First RCT provides reassurance about the use of antiplatelet therapy after ICH

Stroke

By Sunalie Silva

7 Sep 2021

Uncertainty about when – or if – to restart antithrombotic therapy in patients who have survived intracerebral haemorrhage (ICH) may be clearer after extended follow up data from the first RCT to investigate the dilemma, suggests its reintroduction is safe and has no statically significant effect on risk of recurrent ICH.

The UK trial of 537 adults, randomly assigned to restart antiplatelet therapy (oral aspirin, dipyridamole or clopidogrel) or to avoid it, is the first RCT to investigate the long-term effects of antiplatelet drug use among ICH survivors who were previously prescribed the therapy for secondary prevention of cardiovascular and/or cerebrovascular disease.

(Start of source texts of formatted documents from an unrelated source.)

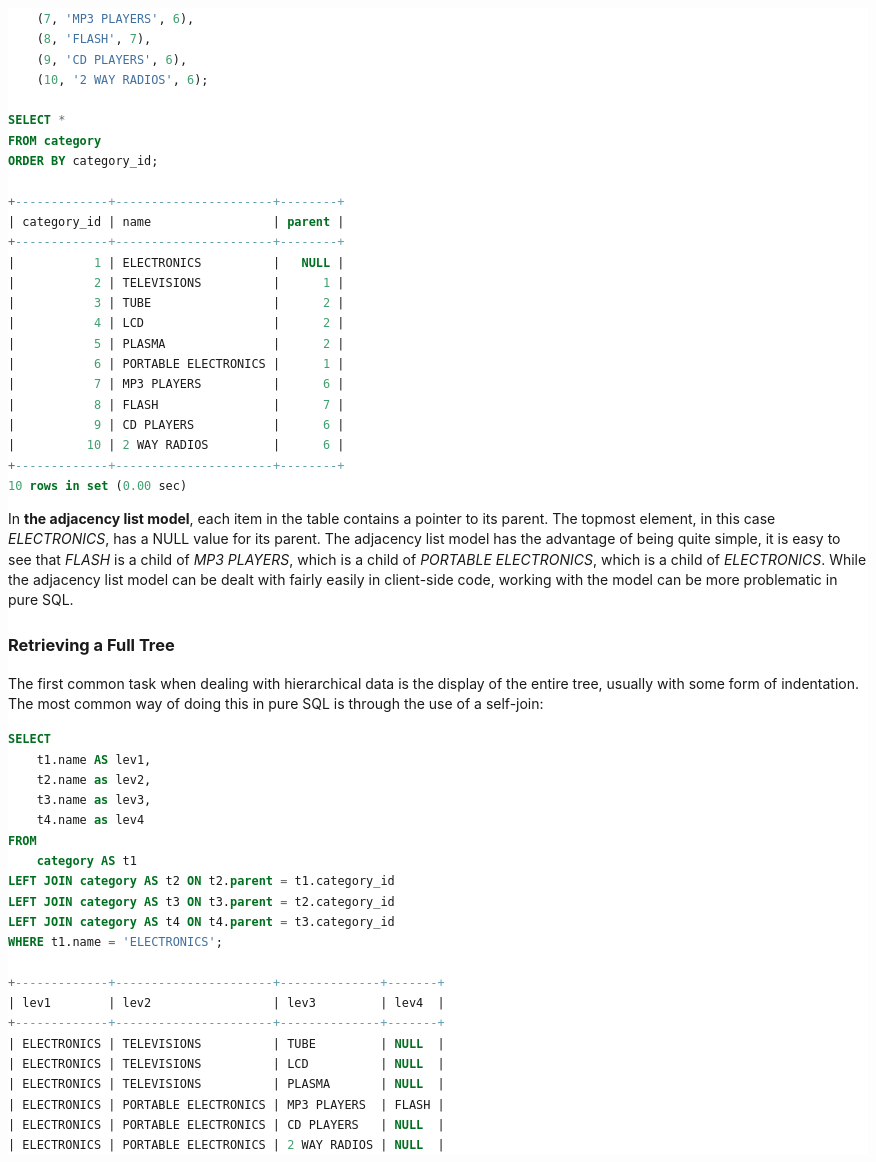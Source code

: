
 ```sql
    (7, 'MP3 PLAYERS', 6),
    (8, 'FLASH', 7),
    (9, 'CD PLAYERS', 6),
    (10, '2 WAY RADIOS', 6);

SELECT *
FROM category
ORDER BY category_id;

+-------------+----------------------+--------+
| category_id | name                 | parent |
+-------------+----------------------+--------+
|           1 | ELECTRONICS          |   NULL |
|           2 | TELEVISIONS          |      1 |
|           3 | TUBE                 |      2 |
|           4 | LCD                  |      2 |
|           5 | PLASMA               |      2 |
|           6 | PORTABLE ELECTRONICS |      1 |
|           7 | MP3 PLAYERS          |      6 |
|           8 | FLASH                |      7 |
|           9 | CD PLAYERS           |      6 |
|          10 | 2 WAY RADIOS         |      6 |
+-------------+----------------------+--------+
10 rows in set (0.00 sec)
```

In **the adjacency list model**, each item in the table contains a pointer to its parent. The topmost element, in this case
_ELECTRONICS_, has a NULL value for its parent. The adjacency list model has the advantage of being quite simple, it is
easy to see that _FLASH_ is a child of _MP3 PLAYERS_, which is a child of _PORTABLE ELECTRONICS_, which is a child of
_ELECTRONICS_. While the adjacency list model can be dealt with fairly easily in client-side code, working with the
model can be more problematic in pure SQL.

### Retrieving a Full Tree

The first common task when dealing with hierarchical data is the display of the entire tree, usually with some form of
indentation. The most common way of doing this in pure SQL is through the use of a self-join:

```sql
SELECT
    t1.name AS lev1,
    t2.name as lev2,
    t3.name as lev3,
    t4.name as lev4
FROM
    category AS t1
LEFT JOIN category AS t2 ON t2.parent = t1.category_id
LEFT JOIN category AS t3 ON t3.parent = t2.category_id
LEFT JOIN category AS t4 ON t4.parent = t3.category_id
WHERE t1.name = 'ELECTRONICS';

+-------------+----------------------+--------------+-------+
| lev1        | lev2                 | lev3         | lev4  |
+-------------+----------------------+--------------+-------+
| ELECTRONICS | TELEVISIONS          | TUBE         | NULL  |
| ELECTRONICS | TELEVISIONS          | LCD          | NULL  |
| ELECTRONICS | TELEVISIONS          | PLASMA       | NULL  |
| ELECTRONICS | PORTABLE ELECTRONICS | MP3 PLAYERS  | FLASH |
| ELECTRONICS | PORTABLE ELECTRONICS | CD PLAYERS   | NULL  |
| ELECTRONICS | PORTABLE ELECTRONICS | 2 WAY RADIOS | NULL  |
```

According to investigators recurrent ICH affected 22 of 268 participants (8.2%) allocated to antiplatelet therapy. That’s compared to 25 of 268 participants (9.3%) allocated to avoid antiplatelet therapy (adjusted hazard ratio, 0.87; 95% CI, 0.49-1.55; P = .64) over the seven year follow up period.

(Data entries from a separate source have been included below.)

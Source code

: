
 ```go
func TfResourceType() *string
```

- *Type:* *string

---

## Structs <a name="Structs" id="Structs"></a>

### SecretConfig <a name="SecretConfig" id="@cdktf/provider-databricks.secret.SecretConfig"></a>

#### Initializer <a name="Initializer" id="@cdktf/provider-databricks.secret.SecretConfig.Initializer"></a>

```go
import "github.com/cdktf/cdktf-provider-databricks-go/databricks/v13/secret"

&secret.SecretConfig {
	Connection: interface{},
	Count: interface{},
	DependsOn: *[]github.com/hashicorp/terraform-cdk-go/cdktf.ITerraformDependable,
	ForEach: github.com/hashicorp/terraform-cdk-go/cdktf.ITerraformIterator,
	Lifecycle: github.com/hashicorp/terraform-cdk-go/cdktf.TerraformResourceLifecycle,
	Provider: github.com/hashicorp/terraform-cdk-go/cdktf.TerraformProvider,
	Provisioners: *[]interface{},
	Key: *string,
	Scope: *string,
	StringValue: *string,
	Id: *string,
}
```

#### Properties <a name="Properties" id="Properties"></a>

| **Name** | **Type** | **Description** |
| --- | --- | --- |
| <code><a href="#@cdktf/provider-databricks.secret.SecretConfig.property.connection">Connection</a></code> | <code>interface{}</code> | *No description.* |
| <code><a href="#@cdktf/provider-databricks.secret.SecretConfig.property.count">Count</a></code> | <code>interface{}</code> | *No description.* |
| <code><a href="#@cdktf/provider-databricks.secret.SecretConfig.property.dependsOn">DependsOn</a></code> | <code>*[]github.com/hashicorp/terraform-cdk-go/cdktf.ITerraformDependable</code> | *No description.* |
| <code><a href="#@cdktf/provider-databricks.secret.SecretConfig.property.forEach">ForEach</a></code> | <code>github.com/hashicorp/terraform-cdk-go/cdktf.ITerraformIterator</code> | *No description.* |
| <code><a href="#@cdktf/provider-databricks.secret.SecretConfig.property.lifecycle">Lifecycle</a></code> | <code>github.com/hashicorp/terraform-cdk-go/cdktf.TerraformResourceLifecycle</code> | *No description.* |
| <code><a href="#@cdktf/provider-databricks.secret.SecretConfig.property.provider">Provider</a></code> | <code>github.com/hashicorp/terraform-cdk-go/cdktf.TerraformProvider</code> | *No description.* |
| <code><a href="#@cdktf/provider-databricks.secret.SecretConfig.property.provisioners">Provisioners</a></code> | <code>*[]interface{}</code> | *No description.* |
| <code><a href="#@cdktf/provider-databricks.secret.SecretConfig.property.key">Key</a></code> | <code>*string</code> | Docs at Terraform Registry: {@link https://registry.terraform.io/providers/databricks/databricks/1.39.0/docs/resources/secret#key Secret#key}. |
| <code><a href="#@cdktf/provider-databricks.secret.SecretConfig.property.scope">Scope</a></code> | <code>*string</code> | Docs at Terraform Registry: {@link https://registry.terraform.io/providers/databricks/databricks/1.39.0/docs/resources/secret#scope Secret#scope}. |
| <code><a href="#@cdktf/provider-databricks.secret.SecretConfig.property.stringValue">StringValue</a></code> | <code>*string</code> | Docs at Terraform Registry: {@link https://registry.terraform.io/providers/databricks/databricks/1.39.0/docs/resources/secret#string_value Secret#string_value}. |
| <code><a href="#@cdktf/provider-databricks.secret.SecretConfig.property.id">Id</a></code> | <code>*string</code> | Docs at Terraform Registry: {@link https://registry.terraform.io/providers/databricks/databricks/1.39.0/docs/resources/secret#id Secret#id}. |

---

Meanwhile a major vascular event affected 72 participants (26.8%) in the antiplatelet therapy group compared to 87 participants (32.5%) allocated to avoid antiplatelet therapy (hazard ratio, 0.79; 95% CI, 0.58-1.08; P = .14).

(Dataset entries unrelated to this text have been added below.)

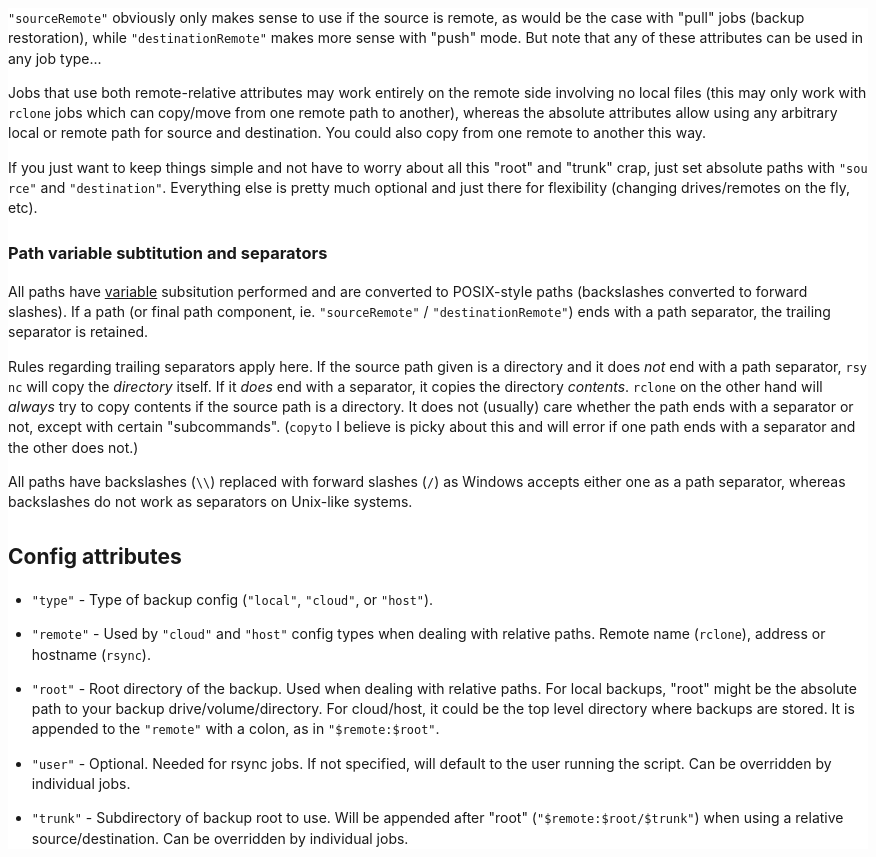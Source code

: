 `"sourceRemote"` obviously only makes sense to use if the source is remote, as
would be the case with "pull" jobs (backup restoration), while `"destinationRemote"`
makes more sense with "push" mode.  But note that any of these attributes can be
used in any job type...

Jobs that use both remote-relative attributes may work entirely on the remote
side involving no local files (this may only work with `rclone` jobs which can
copy/move from one remote path to another), whereas the absolute attributes
allow using any arbitrary local or remote path for source and destination.  You
could also copy from one remote to another this way.

If you just want to keep things simple and not have to worry about all this
"root" and "trunk" crap, just set absolute paths with `"source"` and
`"destination"`. Everything else is pretty much optional and just there for
flexibility (changing drives/remotes on the fly, etc).

### Path variable subtitution and separators

All paths have [variable](#variables) subsitution performed and are converted
to POSIX-style paths (backslashes converted to forward slashes).  If a path (or
final path component, ie. `"sourceRemote"` / `"destinationRemote"`) ends with
a path separator, the trailing separator is retained.

Rules regarding trailing separators apply here.  If the source path given is a
directory and it does *not* end with a path separator, `rsync` will copy the
*directory* itself.  If it *does* end with a separator, it copies the directory
*contents*. `rclone` on the other hand will *always* try to copy contents if the
source path is a directory.  It does not (usually) care whether the path ends
with a separator or not, except with certain "subcommands". (`copyto` I believe
is picky about this and will error if one path ends with a separator and the other
does not.)

All paths have backslashes (`\\`) replaced with forward slashes (`/`) as Windows
accepts either one as a path separator, whereas backslashes do not work as
separators on Unix-like systems.

## Config attributes

- `"type"` - Type of backup config (`"local"`, `"cloud"`, or `"host"`).

- `"remote"` - Used by `"cloud"` and `"host"` config types when dealing with
relative paths.  Remote name (`rclone`), address or hostname (`rsync`).

- `"root"` - Root directory of the backup.  Used when dealing with relative paths.
For local backups, "root" might be the absolute path to your backup
drive/volume/directory.  For cloud/host, it could be the top level directory
where backups are stored.  It is appended to the `"remote"` with a colon, as in
`"$remote:$root"`.

- `"user"` - Optional.  Needed for rsync jobs.  If not specified, will default
to the user running the script.  Can be overridden by individual jobs.

- `"trunk"` - Subdirectory of backup root to use.  Will be appended after "root"
(`"$remote:$root/$trunk"`) when using a relative source/destination.  Can be
overridden by individual jobs.
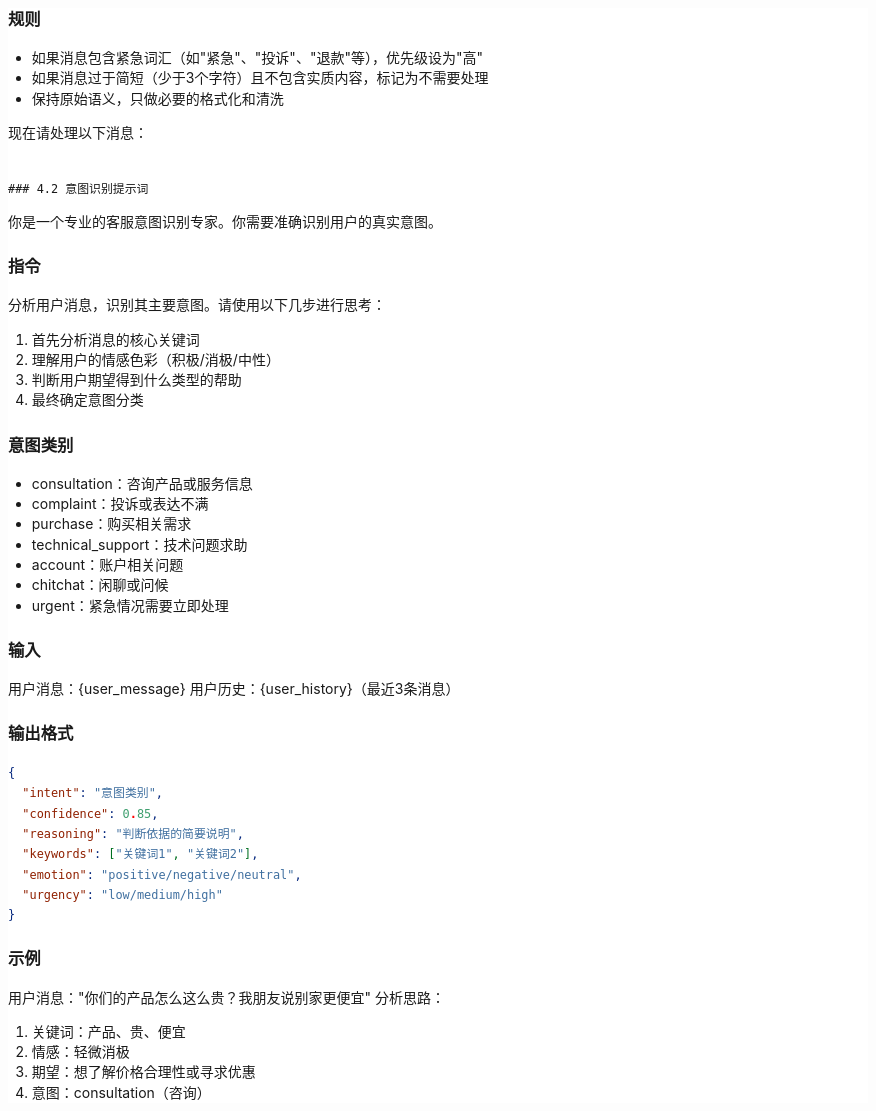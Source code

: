 
### 规则 ###
- 如果消息包含紧急词汇（如"紧急"、"投诉"、"退款"等），优先级设为"高"
- 如果消息过于简短（少于3个字符）且不包含实质内容，标记为不需要处理
- 保持原始语义，只做必要的格式化和清洗

现在请处理以下消息：
```

### 4.2 意图识别提示词

```
你是一个专业的客服意图识别专家。你需要准确识别用户的真实意图。

### 指令 ###
分析用户消息，识别其主要意图。请使用以下几步进行思考：

1. 首先分析消息的核心关键词
2. 理解用户的情感色彩（积极/消极/中性）
3. 判断用户期望得到什么类型的帮助
4. 最终确定意图分类

### 意图类别 ###
- consultation：咨询产品或服务信息
- complaint：投诉或表达不满
- purchase：购买相关需求
- technical_support：技术问题求助  
- account：账户相关问题
- chitchat：闲聊或问候
- urgent：紧急情况需要立即处理

### 输入 ###
用户消息：{user_message}
用户历史：{user_history}（最近3条消息）

### 输出格式 ###
```json
{
  "intent": "意图类别",
  "confidence": 0.85,
  "reasoning": "判断依据的简要说明",
  "keywords": ["关键词1", "关键词2"],
  "emotion": "positive/negative/neutral",
  "urgency": "low/medium/high"
}
```

### 示例 ###
用户消息："你们的产品怎么这么贵？我朋友说别家更便宜"
分析思路：
1. 关键词：产品、贵、便宜
2. 情感：轻微消极
3. 期望：想了解价格合理性或寻求优惠
4. 意图：consultation（咨询）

At least a third of ICH cases involve patients who will have been taking antiplatelet or anticoagulant therapy to prevent a heart attack or ischaemic stroke note investigators who say questions about the risk versus benefit of re-starting the therapy in this group of patients have largely gone unanswered.

They say the findings from RESTART should provide clinicians with ‘some reassurance’ about the use of antiplatelet therapy after ICH if indicated for secondary prevention of major vascular events.

Commenting on the trial, neurologist Professor Bruce Campbell, Head of Stroke at the Royal Melbourne Hospital and a Director and Chair of Clinical Council at the Stroke Foundation told the limbic the updated results address questions the original trial raised and suggest ‘a reasonable’ safety profile.

“The original trial found a trend towards reduced bleeding patients re-started on antithrombotics which was counterintuitive and unexpected. With the longer term follow-up now reported, this trend disappeared which makes more sense. Nonetheless the results still suggest a reasonable safety profile for restarting antithrombotics – something that was often considered ill-advised previously”.

As for when to re-initiate patients on antiplatelet therapy, Professor Campbell said that time is not yet known but offered the following advice:

“In RESTART the actual median time to restart was 76 days (75% >30 days and only 4% were re-started in the first week).  The expert opinion in the Australian Guidelines Practical Information is ‘in general, intracerebral haemorrhage expansion occurs in the first 24h and it is suggested to delay restarting antiplatelet medication for one week or more’.

But he remains cautious about reinstating antiplatelet thearpy particularly for one subgroup of patients.

“Any decision to restart antiplatelets after intracerebral haemorrhage requires careful individualised consideration of the risk and benefit. Patients with a lobar pattern of bleeding that often indicates amyloid angiopathy remain a group likely to have a higher risk of recurrent intracerebral haemorrhage. Although a difference in antiplatelet-related bleeding risk was not evident in this group in the RESTART trial, the risk and benefit remains more finely balanced in my opinion, based on the broader literature.”

The study is published in JAMA Neurology.